He is concerned about the wording of the textbook, but that textbook has some of the same problems of any discussion of interest rates that takes place in introductory economics textbooks. If we want to discuss interest rates properly, we need to understand the concept of rate expectations and the risk-free yield curve, on top of understanding how private sector interest rates are related to that curve. The mathematics of that understanding is beyond the target audience of an Economics 101 textbook.
On page 464, you can see where MMTers’ confused ideas about endogeniety cause them to really go off the rails:[Quote from MWW] "The fact that the money supply is endogenously determined means that the LM schedule will be horizontal at the policy interest rate. All shifts in the interest rates are thus set by the central bank and funds are supplied elastically at that rate in response to the demand. In this case, shifts in the IS curve would not impact on interest rates. From a policy perspective this means the simple notion that the central bank can solve unemployment by increasing the money supply is flawed." [END EQUOTE]No, no, a thousand times no!!! The final two sentences absolutely do not follow from the first two sentences, which leads me to believe that MMTers misunderstand the concept of endogeniety.It’s cheating to claim the money supply is “endogenous” and then completely ignore the fact that the interest rate is also endogenous. In the second sentence they mention that central banks “shift” the interest rate. Yes they do, and they do so to prevent shifts in the IS curve from destabilizing the economy. As a result, shifts in the IS curve absolutely do impact interest rates. A rightward shift in the IS curve right after Trump was elected caused interest rates to go up. I could cite 1000 similar examples. Central banks are like the child that runs out in front of a parade and then has the delusion that he is determining the route of the parade.
Once again, the quoted discussion from MWW is simplified, and Sumner just leaps off and discusses random advanced topics involving interest rates.
If we step back and look at this carefully, we just need to use the index of MWW. On page 363, they write:
MMT shares the view that the central bank cannot control either the money supply or the level of bank reserves. Thus, the supply of reserves is best described as horizontal, at the bank's target rate. That is the endogenous money, horizontal reserve approach, which was developed over the 1970s and 1980s by Moore and other post-Keynesians [references] Most economists regardless of their schools of thought, now accept this is a correct representation of the operating procedures of modern central banks.
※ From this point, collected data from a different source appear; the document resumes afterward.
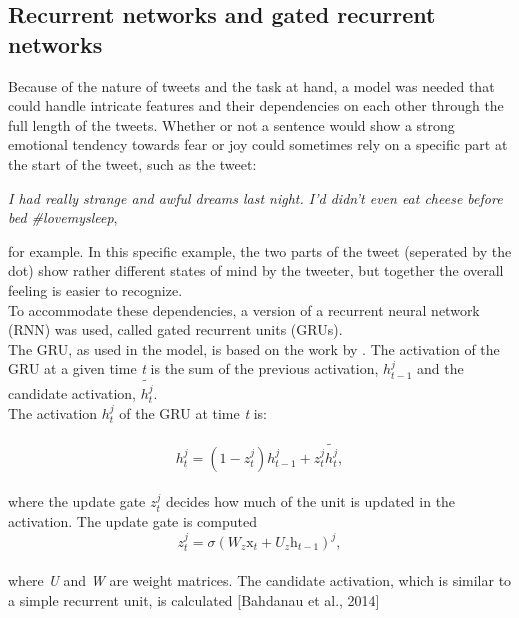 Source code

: \subsection{Recurrent networks and gated recurrent networks}
Because of the nature of tweets and the task at hand, a model was needed that could handle intricate features and their dependencies on each other through the full length of the tweets. Whether or not a sentence would show a strong emotional tendency towards fear or joy could sometimes rely on a specific part at the start of the tweet, such as the tweet:\\
\begin{center}
\textit{I had really strange and awful dreams last night. I'd didn't even eat cheese before bed  \#lovemysleep},\\
\end{center}
for example. In this specific example, the two parts of the tweet (seperated by the dot) show rather different states of mind by the tweeter, but together the overall feeling is easier to recognize.\\
To accommodate these dependencies, a version of a recurrent neural network (RNN) was used, called gated recurrent units (GRUs).
\\
The GRU, as used in the model, is based on the work by \cite{chung}. The activation of the GRU at a given time \textit{t} is the sum of the previous activation, $h_{t-1}^{j}$ and the candidate activation, $\tilde{h_{t}^{j}}$.\\
The activation $h_{t}^{j}$ of the GRU at time \textit{t} is:\\
\\
\begin{equation} \label{eq:activation}
h_{t}^{j} = \left(1 - z_{t}^{j}\right)h_{t-1}^{j}+z_{t}^{j}\tilde{h_{t}^{j}},
\end{equation}\\

where the update gate $z_{t}^{j}$ decides how much of the unit is updated in the activation. The update gate is computed\\

\begin{equation}\label{eq:update}
z_{t}^{j}=\sigma\left(W_{z}\mathrm{x}_{t}+U_{z}\mathrm{h}_{t-1}\right)^{j},
\end{equation}\\

where \textit{U} and \textit{W} are weight matrices. The candidate activation, which is similar to a simple recurrent unit, is calculated [Bahdanau et al., 2014]\\

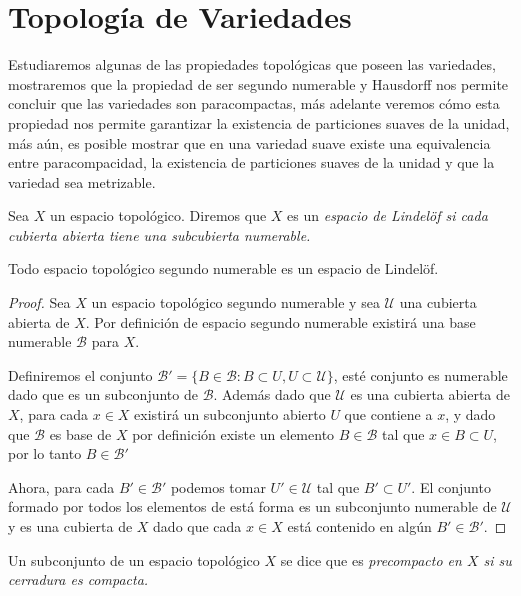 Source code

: \appendix
\chapter{Topología de Variedades}\label{Anexo: Topologia De Variedades}
Estudiaremos algunas de las propiedades topológicas que poseen las variedades, mostraremos que la propiedad de ser segundo numerable y Hausdorff nos permite concluir que las variedades son paracompactas, más adelante veremos cómo esta propiedad nos permite garantizar la existencia de particiones suaves de la unidad, más aún, es posible mostrar que en una variedad suave existe una equivalencia entre paracompacidad, la existencia de particiones suaves de la unidad y que la variedad sea metrizable.

\begin{definition}\label{Definición: Lindelöf}
  Sea $X$ un espacio topológico. Diremos que $X$ es un \it{espacio de Lindelöf} si cada cubierta abierta tiene una subcubierta numerable.
\end{definition}

\begin{theorem}
  Todo espacio topológico segundo numerable es un espacio de Lindelöf.
\end{theorem}

\begin{proof}
  Sea $X$ un espacio topológico segundo numerable y sea $\mathcal{U}$ una cubierta abierta de $X$. Por definición de espacio segundo numerable existirá una base numerable $\mathcal{B}$ para $X$.

  Definiremos el conjunto $\mathcal{B}' = \{B \in \mathcal{B} : B \subset U, U \subset \mathcal{U}\}$, esté conjunto es numerable dado que es un subconjunto de $\mathcal{B}$. Además dado que $\mathcal{U}$ es una cubierta abierta de $X$, para cada $x \in X$ existirá un subconjunto abierto $U$ que contiene a $x$, y dado que $\mathcal{B}$ es base de $X$ por definición existe un elemento $B \in \mathcal{B}$ tal que $x \in B \subset U$, por lo tanto $B \in \mathcal{B}'$

  Ahora, para cada $B' \in \mathcal{B}'$ podemos tomar $U' \in \mathcal{U}$ tal que $B' \subset U'$. El conjunto formado por todos los elementos de está forma es un subconjunto numerable de $\mathcal{U}$ y es una cubierta de $X$ dado que cada $x \in X$ está contenido en algún $B' \in \mathcal{B}'$.
\end{proof}

\begin{definition}\label{Definición: Subconjunto Precompacto}
  Un subconjunto de un espacio topológico $X$ se dice que es \it{precompacto} en $X$ si su cerradura es compacta. 
\end{definition} 


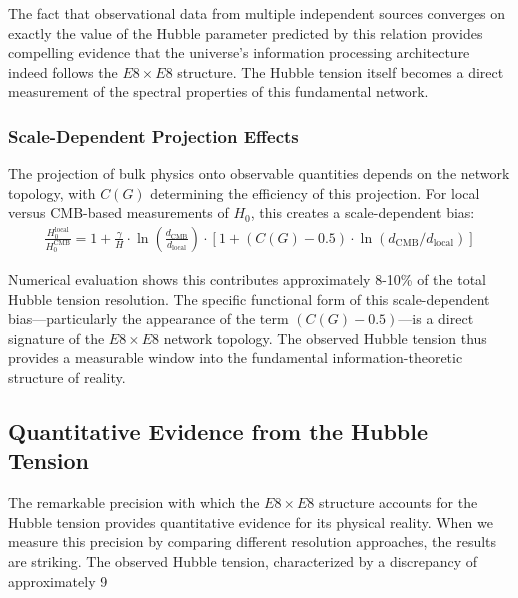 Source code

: \documentclass[11pt,english,twoside]{article}
\begin{document}
The fact that observational data from multiple independent sources converges on exactly the value of the Hubble parameter predicted by this relation provides compelling evidence that the universe's information processing architecture indeed follows the $E8\times E8$ structure. The Hubble tension itself becomes a direct measurement of the spectral properties of this fundamental network.

\subsubsection{Scale-Dependent Projection Effects}

The projection of bulk physics onto observable quantities depends on the network topology, with $C(G)$ determining the efficiency of this projection. For local versus CMB-based measurements of $H_0$, this creates a scale-dependent bias:
\begin{align}
\frac{H_0^{\text{local}}}{H_0^{\text{CMB}}} = 1 + \frac{\gamma}{H} \cdot \ln\left(\frac{d_{\text{CMB}}}{d_{\text{local}}}\right) \cdot [1 + (C(G)-0.5) \cdot \ln(d_{\text{CMB}}/d_{\text{local}})]
\end{align}

Numerical evaluation shows this contributes approximately 8-10\% of the total Hubble tension resolution. The specific functional form of this scale-dependent bias—particularly the appearance of the term $(C(G)-0.5)$—is a direct signature of the $E8\times E8$ network topology. The observed Hubble tension thus provides a measurable window into the fundamental information-theoretic structure of reality.

\subsection{Quantitative Evidence from the Hubble Tension}

The remarkable precision with which the $E8\times E8$ structure accounts for the Hubble tension provides quantitative evidence for its physical reality. When we measure this precision by comparing different resolution approaches, the results are striking. The observed Hubble tension, characterized by a discrepancy of approximately 9%
\end{document}
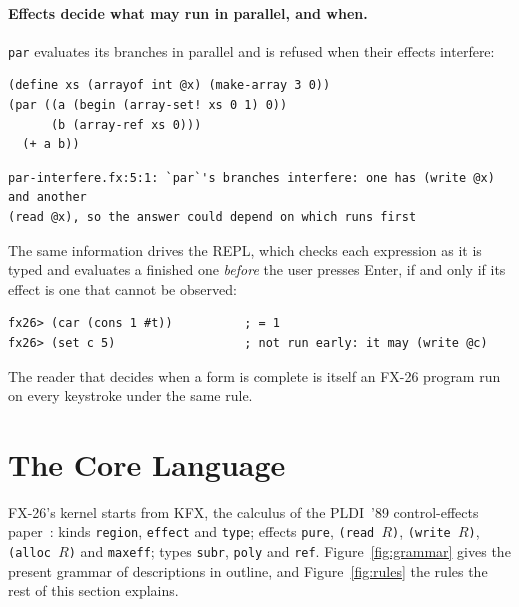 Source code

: \documentclass[acmsmall,screen,review]{acmart}
\newcommand{\cd}[1]{\texttt{#1}}
\newcommand{\fx}{FX-26}
\begin{document}
\paragraph{Effects decide what may run in parallel, and when.}
\cd{par} evaluates its branches in parallel and is refused when their
effects interfere:
\begin{lstlisting}
(define xs (arrayof int @x) (make-array 3 0))
(par ((a (begin (array-set! xs 0 1) 0))
      (b (array-ref xs 0)))
  (+ a b))
\end{lstlisting}
\begin{lstlisting}[style=out]
par-interfere.fx:5:1: `par`'s branches interfere: one has (write @x) and another
(read @x), so the answer could depend on which runs first
\end{lstlisting}
The same information drives the REPL, which checks each expression as it
is typed and evaluates a finished one \emph{before} the user presses
Enter, if and only if its effect is one that cannot be observed:
\begin{lstlisting}[style=out]
fx26> (car (cons 1 #t))          ; = 1
fx26> (set c 5)                  ; not run early: it may (write @c)
\end{lstlisting}
The reader that decides when a form is complete is itself an \fx{}
program run on every keystroke under the same rule.

\section{The Core Language}
\label{sec:core}

\fx's kernel starts from KFX, the calculus of the PLDI~'89 control-effects
paper~\cite{jouvelot-gifford}: kinds \cd{region}, \cd{effect} and
\cd{type}; effects \cd{pure}, \cd{(read $R$)}, \cd{(write $R$)},
\cd{(alloc $R$)} and \cd{maxeff}; types \cd{subr}, \cd{poly} and
\cd{ref}. Figure~\ref{fig:grammar} gives the present grammar of
descriptions in outline, and Figure~\ref{fig:rules} the rules the rest
of this section explains.
\end{document}

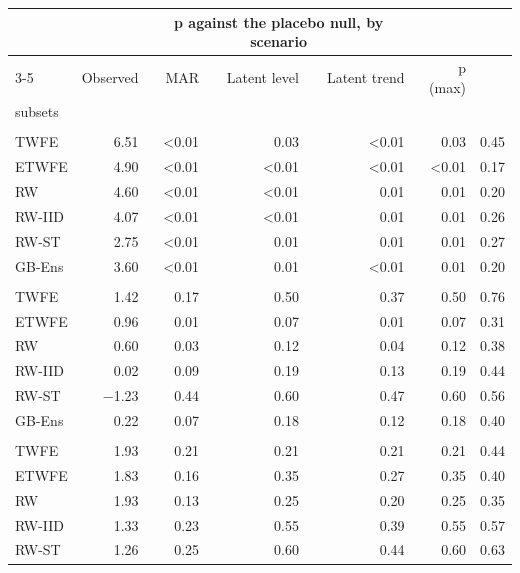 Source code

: \begin{table}
\fontsize{9.0pt}{11.0pt}\selectfont\setlength\tabcolsep{3.5pt}
\begin{tabular*}{1\linewidth}{@{\extracolsep{\fill}}lrrrrrr}
\toprule
 &  & \multicolumn{3}{c}{{p against the placebo null, by scenario}} &  &  \\ 
\cmidrule(lr){3-5}
 & Observed & MAR & Latent level & Latent trend & p (max) & \begin{tabular}[b]{@{}r@{}}p, 45-county\\subsets\end{tabular} \\ 
\midrule\addlinespace[2.5pt]
\multicolumn{7}{l}{T} \\[2.5pt] 
\midrule\addlinespace[2.5pt]
TWFE & 6.51 & <0.01 & 0.03 & <0.01 & 0.03 & 0.45 \\ 
ETWFE & 4.90 & <0.01 & <0.01 & <0.01 & <0.01 & 0.17 \\ 
RW & 4.60 & <0.01 & <0.01 & 0.01 & 0.01 & 0.20 \\ 
RW-IID & 4.07 & <0.01 & <0.01 & 0.01 & 0.01 & 0.26 \\ 
RW-ST & 2.75 & <0.01 & 0.01 & 0.01 & 0.01 & 0.27 \\ 
GB-Ens & 3.60 & <0.01 & 0.01 & <0.01 & 0.01 & 0.20 \\ 
\midrule\addlinespace[2.5pt]
\multicolumn{7}{l}{T(−1)} \\[2.5pt] 
\midrule\addlinespace[2.5pt]
TWFE & 1.42 & 0.17 & 0.50 & 0.37 & 0.50 & 0.76 \\ 
ETWFE & 0.96 & 0.01 & 0.07 & 0.01 & 0.07 & 0.31 \\ 
RW & 0.60 & 0.03 & 0.12 & 0.04 & 0.12 & 0.38 \\ 
RW-IID & 0.02 & 0.09 & 0.19 & 0.13 & 0.19 & 0.44 \\ 
RW-ST & −1.23 & 0.44 & 0.60 & 0.47 & 0.60 & 0.56 \\ 
GB-Ens & 0.22 & 0.07 & 0.18 & 0.12 & 0.18 & 0.40 \\ 
\midrule\addlinespace[2.5pt]
\multicolumn{7}{l}{Q* (secondary)} \\[2.5pt] 
\midrule\addlinespace[2.5pt]
TWFE & 1.93 & 0.21 & 0.21 & 0.21 & 0.21 & 0.44 \\ 
ETWFE & 1.83 & 0.16 & 0.35 & 0.27 & 0.35 & 0.40 \\ 
RW & 1.93 & 0.13 & 0.25 & 0.20 & 0.25 & 0.35 \\ 
RW-IID & 1.33 & 0.23 & 0.55 & 0.39 & 0.55 & 0.57 \\ 
RW-ST & 1.26 & 0.25 & 0.60 & 0.44 & 0.60 & 0.63 \\ 

\end{tabular*}
\end{table}
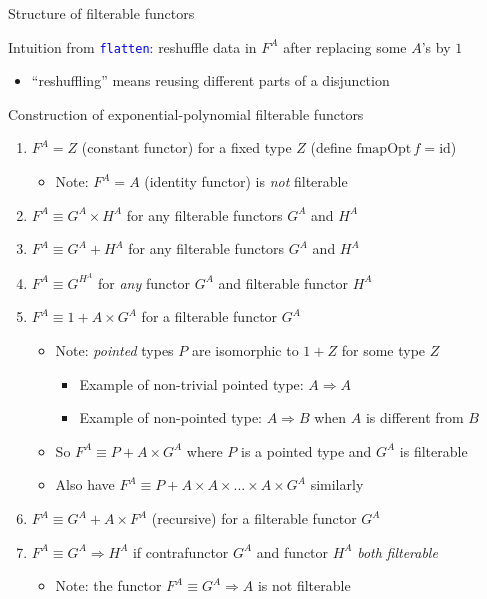 \documentclass[english]{beamer}
\begin{document}
\begin{frame}{Structure of filterable functors}

Intuition from \texttt{\textcolor{blue}{\footnotesize{}flatten}}:
reshuffle data in $F^{A}$ after replacing some $A$'s by $1$
\begin{itemize}
\item ``reshuffling'' means reusing different parts of a disjunction
\end{itemize}
Construction of exponential-polynomial filterable functors 
\begin{enumerate}
\item $F^{A}=Z$ (constant functor) for a fixed type $Z$ (define $\text{fmapOpt}\,f=\text{id}$)
\begin{itemize}
\item Note: $F^{A}=A$ (identity functor) is \emph{not} filterable
\end{itemize}
\item $F^{A}\equiv G^{A}\times H^{A}$ for any filterable functors $G^{A}$
and $H^{A}$
\item $F^{A}\equiv G^{A}+H^{A}$ for any filterable functors $G^{A}$ and
$H^{A}$
\item $F^{A}\equiv G^{H^{A}}$ for \emph{any} functor $G^{A}$ and filterable
functor $H^{A}$
\item $F^{A}\equiv1+A\times G^{A}$ for a filterable functor $G^{A}$
\begin{itemize}
\item Note: \emph{pointed} types $P$ are isomorphic to $1+Z$ for some
type $Z$
\begin{itemize}
\item Example of non-trivial pointed type: $A\Rightarrow A$
\item Example of non-pointed type: $A\Rightarrow B$ when $A$ is different
from $B$
\end{itemize}
\item So $F^{A}\equiv P+A\times G^{A}$ where $P$ is a pointed type and
$G^{A}$ is filterable
\item Also have $F^{A}\equiv P+A\times A\times...\times A\times G^{A}$
similarly
\end{itemize}
\item $F^{A}\equiv G^{A}+A\times F^{A}$ (recursive) for a filterable functor
$G^{A}$
\item $F^{A}\equiv G^{A}\Rightarrow H^{A}$ if\emph{ }contrafunctor $G^{A}$
and functor $H^{A}$ \emph{both} \emph{filterable}
\begin{itemize}
\item Note: the functor $F^{A}\equiv G^{A}\Rightarrow A$ is not filterable
\end{itemize}
\end{enumerate}
\end{frame}
\end{document}
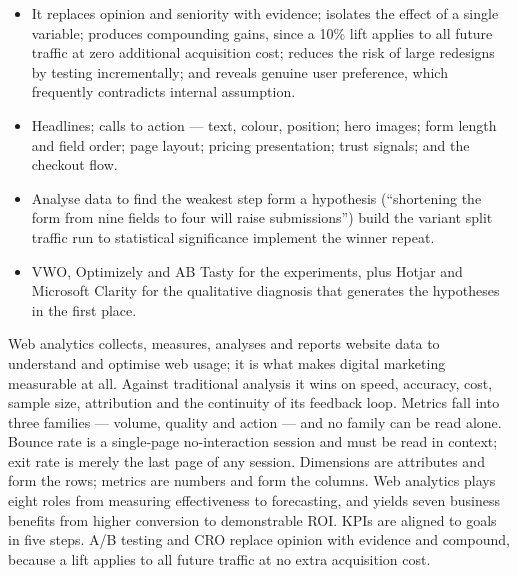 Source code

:\documentclass{MMTextbook}
\begin{document}
\begin{itemize}
\item {} It replaces opinion and seniority with evidence;
      isolates the effect of a single variable; produces compounding gains, since
      a 10\% lift applies to all future traffic at zero additional acquisition
      cost; reduces the risk of large redesigns by testing incrementally; and
      reveals genuine user preference, which frequently contradicts internal
      assumption.
\item {} Headlines; calls to action --- text, colour, position;
      hero images; form length and field order; page layout; pricing
      presentation; trust signals; and the checkout flow.
\item {} Analyse data to find the weakest step \ra{} form a
      hypothesis (``shortening the form from nine fields to four will raise
      submissions'') \ra{} build the variant \ra{} split traffic \ra{} run to
      statistical significance \ra{} implement the winner \ra{} repeat.
\item {} VWO, Optimizely and AB Tasty for the experiments, plus Hotjar
      and Microsoft Clarity for the qualitative diagnosis that generates the
      hypotheses in the first place.
\end{itemize}

\begin{summarybox}
Web analytics collects, measures, analyses and reports website data to understand
and optimise web usage; it is what makes digital marketing measurable at all.
Against traditional analysis it wins on speed, accuracy, cost, sample size,
attribution and the continuity of its feedback loop. Metrics fall into three
families --- volume, quality and action --- and no family can be read alone.
Bounce rate is a single-page no-interaction session and must be read in context;
exit rate is merely the last page of any session. Dimensions are attributes and
form the rows; metrics are numbers and form the columns. Web analytics plays
eight roles from measuring effectiveness to forecasting, and yields seven
business benefits from higher conversion to demonstrable ROI. KPIs are aligned to
goals in five steps. A/B testing and CRO replace opinion with evidence and
compound, because a lift applies to all future traffic at no extra acquisition
cost.
\end{summarybox}

\end{document}
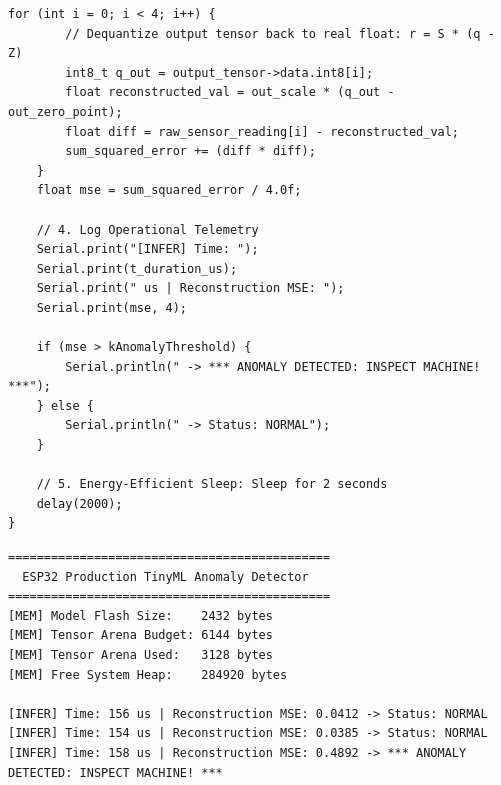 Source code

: \begin{lstlisting}[style=pythonstyle, caption={Complete production-grade ESP32 TinyML anomaly detector with profiling.}, label={lst:complete_esp32_sketch}]
    for (int i = 0; i < 4; i++) {
        // Dequantize output tensor back to real float: r = S * (q - Z)
        int8_t q_out = output_tensor->data.int8[i];
        float reconstructed_val = out_scale * (q_out - out_zero_point);
        float diff = raw_sensor_reading[i] - reconstructed_val;
        sum_squared_error += (diff * diff);
    }
    float mse = sum_squared_error / 4.0f;

    // 4. Log Operational Telemetry
    Serial.print("[INFER] Time: ");
    Serial.print(t_duration_us);
    Serial.print(" us | Reconstruction MSE: ");
    Serial.print(mse, 4);

    if (mse > kAnomalyThreshold) {
        Serial.println(" -> *** ANOMALY DETECTED: INSPECT MACHINE! ***");
    } else {
        Serial.println(" -> Status: NORMAL");
    }

    // 5. Energy-Efficient Sleep: Sleep for 2 seconds
    delay(2000);
}
\end{lstlisting}

\begin{lstlisting}[style=outputstyle, caption={Serial Monitor output from the ESP32 anomaly detection deployment.}]
=============================================
  ESP32 Production TinyML Anomaly Detector   
=============================================
[MEM] Model Flash Size:    2432 bytes
[MEM] Tensor Arena Budget: 6144 bytes
[MEM] Tensor Arena Used:   3128 bytes
[MEM] Free System Heap:    284920 bytes

[INFER] Time: 156 us | Reconstruction MSE: 0.0412 -> Status: NORMAL
[INFER] Time: 154 us | Reconstruction MSE: 0.0385 -> Status: NORMAL
[INFER] Time: 158 us | Reconstruction MSE: 0.4892 -> *** ANOMALY DETECTED: INSPECT MACHINE! ***
\end{lstlisting}

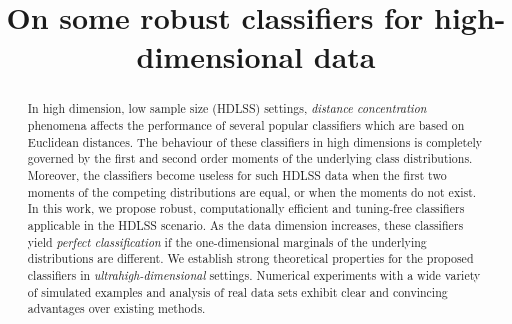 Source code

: \documentclass[twoside]{article}
\title{On some robust classifiers for high-dimensional data}%
\newcommand{\0}{\mathbf{0}}
\newcommand{\1}{\mathbf{1}}
\numberwithin{equation}{section}
\begin{document}
%

%


\begin{abstract}
In high dimension, low sample size (HDLSS) settings, \emph{distance concentration} phenomena affects the performance of several popular classifiers which are based on Euclidean distances. The behaviour of these classifiers in high dimensions is completely governed by the first and second order moments of the underlying class distributions. Moreover, the classifiers become useless for such HDLSS data when the first two moments of the competing distributions are equal, or when the moments do not exist. In this work, we propose robust, computationally efficient and tuning-free classifiers applicable in the HDLSS scenario. As the data dimension increases, these classifiers yield \emph{perfect classification} if the one-dimensional marginals of the underlying distributions are different. We establish strong theoretical properties for the proposed classifiers in \emph{ultrahigh-dimensional} settings. Numerical experiments with a wide variety of simulated examples and analysis of real data sets exhibit clear and convincing advantages over existing methods.
\end{abstract}
\end{document}
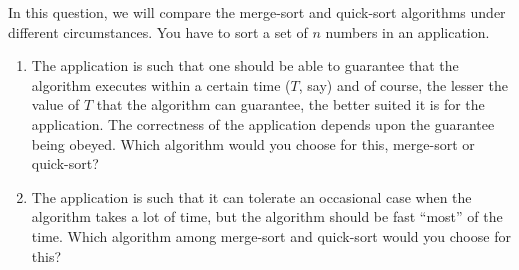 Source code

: In this question, we will compare the merge-sort and quick-sort
algorithms under different circumstances.
You have to sort a set of $n$ numbers in an application.
\begin{enumerate}
\item  The application is such that one should be able to guarantee
that the algorithm executes within a certain time ($T$, say) and of
course, the lesser the value of $T$ that the algorithm can guarantee,
the better suited it is for the application. The correctness of the
application depends upon the guarantee being obeyed. Which algorithm
would you choose for this, merge-sort or quick-sort?

\item  The application is such that it can tolerate an occasional case
when the algorithm takes a lot of time, but the algorithm should be
fast ``most'' of the time. Which algorithm among merge-sort and
quick-sort would you choose for this?
\end{enumerate}

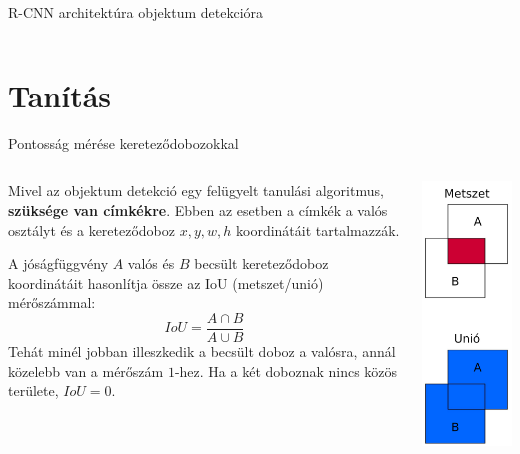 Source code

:\documentclass[english, aspectratio=169]{beamer}
\makeatletter
\let\origtableofcontents=\tableofcontents
\def\tableofcontents{\@ifnextchar[{\origtableofcontents}{\gobbletableofcontents}}
\def\gobbletableofcontents#1{\origtableofcontents}
\makeatother
\begin{document}
\begin{frame}{R-CNN architektúra objektum detekcióra}
\begin{columns}
\begin{column}{.6\textwidth}
\begin{center}
				\end{center}
			\end{column}
		\end{columns}
	\end{frame}
	
	\section{Tanítás}
	
	\begin{frame}
		\tableofcontents[currentsection]
	\end{frame}
	
	\begin{frame}{Pontosság mérése kereteződobozokkal}
		\begin{columns}
			\begin{column}{.7\textwidth}
				Mivel az objektum detekció egy felügyelt tanulási algoritmus, \textbf{szüksége van címkékre}. Ebben az esetben a címkék a valós osztályt és a kereteződoboz $x,y,w,h$ koordinátáit tartalmazzák.\par\smallskip
				A jóságfüggvény $A$ valós és $B$ becsült kereteződoboz koordinátáit hasonlítja össze az IoU (metszet/unió) mérőszámmal:
				\[
				IoU=\frac{A \cap B}{A \cup B}
				\]
				Tehát minél jobban illeszkedik a becsült doboz a valósra, annál közelebb van a mérőszám $1$-hez. Ha a két doboznak nincs közös területe, $IoU=0$.
			\end{column}
			\begin{column}{.3\textwidth}
				\begin{center}
					\includegraphics[height=7cm, width=7cm, keepaspectratio]{images/od_9.png}
				\end{center}
			\end{column}
		\end{columns}
	\end{frame}
	
\end{document}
That's largely all that should have been said on the topic. They are correct in that most economists accept this view; Sumner is one of the exceptions. However, this just means that Sumner's understanding of central banking is completely out of step with everyone, and so he should be just as confused by any modern treatment of the topic. (Note that Economics 101 textbooks have silly Monetarist models in them, but most neoclassicals will just huff and explain that critics are not supposed to look at Economics 101 textbooks (insert reason here), and look at more advanced texts.)
One may note that MWW does not say that "interest rates are endogenous," that is something that Sumner made up. The best way of understanding interest rates is that the reaction function of the central bank is exogenous, and thus the observed interest rate is thus determined by the conditions of the economy ("endogenous"). However, since the reaction function could be changed, this becomes extremely fuzzy, since the observed interest rate changes along with the reaction function. The endogenous/exogenous distinction that many economists love dropping into conversation is the wrong framing to use.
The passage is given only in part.